▶ **REQUIREMENT**
Would you copy each line of the data below that has "container"?

▶ **RECORDS FOR THE EXERCISE**
----------------

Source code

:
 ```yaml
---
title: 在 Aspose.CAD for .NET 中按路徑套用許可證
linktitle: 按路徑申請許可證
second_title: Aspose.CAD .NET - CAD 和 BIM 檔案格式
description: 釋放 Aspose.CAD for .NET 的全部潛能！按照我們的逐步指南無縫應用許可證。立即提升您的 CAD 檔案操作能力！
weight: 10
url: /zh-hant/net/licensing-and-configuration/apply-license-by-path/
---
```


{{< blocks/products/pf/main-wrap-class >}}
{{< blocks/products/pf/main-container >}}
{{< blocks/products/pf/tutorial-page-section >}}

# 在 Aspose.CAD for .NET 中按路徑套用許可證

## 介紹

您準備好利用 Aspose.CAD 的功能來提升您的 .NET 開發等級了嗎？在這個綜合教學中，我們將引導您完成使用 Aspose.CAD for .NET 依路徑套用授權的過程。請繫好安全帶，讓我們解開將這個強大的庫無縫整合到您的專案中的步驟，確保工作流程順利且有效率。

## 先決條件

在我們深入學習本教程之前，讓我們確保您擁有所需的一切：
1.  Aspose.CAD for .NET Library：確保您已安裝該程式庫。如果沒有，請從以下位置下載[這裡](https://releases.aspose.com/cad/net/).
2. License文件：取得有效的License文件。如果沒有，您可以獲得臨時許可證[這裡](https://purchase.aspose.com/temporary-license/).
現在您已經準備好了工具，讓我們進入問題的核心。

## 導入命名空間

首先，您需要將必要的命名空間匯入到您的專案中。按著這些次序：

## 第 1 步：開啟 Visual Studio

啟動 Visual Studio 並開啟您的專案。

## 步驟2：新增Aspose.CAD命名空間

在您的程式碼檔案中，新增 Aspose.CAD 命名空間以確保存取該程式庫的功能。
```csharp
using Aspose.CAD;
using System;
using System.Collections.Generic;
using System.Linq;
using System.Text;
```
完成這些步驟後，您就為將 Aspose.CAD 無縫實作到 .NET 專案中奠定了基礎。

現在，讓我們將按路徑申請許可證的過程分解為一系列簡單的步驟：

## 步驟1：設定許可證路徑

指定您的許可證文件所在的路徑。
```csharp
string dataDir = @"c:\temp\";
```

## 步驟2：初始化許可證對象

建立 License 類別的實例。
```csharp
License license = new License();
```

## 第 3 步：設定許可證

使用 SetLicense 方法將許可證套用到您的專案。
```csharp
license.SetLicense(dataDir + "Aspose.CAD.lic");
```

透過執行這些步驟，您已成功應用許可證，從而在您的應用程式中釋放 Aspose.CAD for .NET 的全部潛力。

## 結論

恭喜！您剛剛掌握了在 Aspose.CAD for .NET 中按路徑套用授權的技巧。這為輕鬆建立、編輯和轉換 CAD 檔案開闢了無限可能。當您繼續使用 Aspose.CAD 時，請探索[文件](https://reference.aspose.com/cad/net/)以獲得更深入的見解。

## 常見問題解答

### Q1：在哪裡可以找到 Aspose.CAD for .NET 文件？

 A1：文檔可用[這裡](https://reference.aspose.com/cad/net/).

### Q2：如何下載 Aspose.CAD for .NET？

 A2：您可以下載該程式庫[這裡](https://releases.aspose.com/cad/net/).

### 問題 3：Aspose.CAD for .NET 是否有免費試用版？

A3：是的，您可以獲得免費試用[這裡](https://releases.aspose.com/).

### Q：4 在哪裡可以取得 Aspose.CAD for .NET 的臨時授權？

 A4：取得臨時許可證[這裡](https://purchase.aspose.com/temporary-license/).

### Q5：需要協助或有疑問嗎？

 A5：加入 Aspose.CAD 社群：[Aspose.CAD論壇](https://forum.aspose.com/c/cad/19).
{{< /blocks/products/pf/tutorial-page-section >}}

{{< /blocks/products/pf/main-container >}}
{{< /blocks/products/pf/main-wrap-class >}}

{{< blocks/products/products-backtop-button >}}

----------------

▶ **ANSWER TO THIS EXERCISE**
{{< blocks/products/pf/main-container >}}
{{< /blocks/products/pf/main-container >}}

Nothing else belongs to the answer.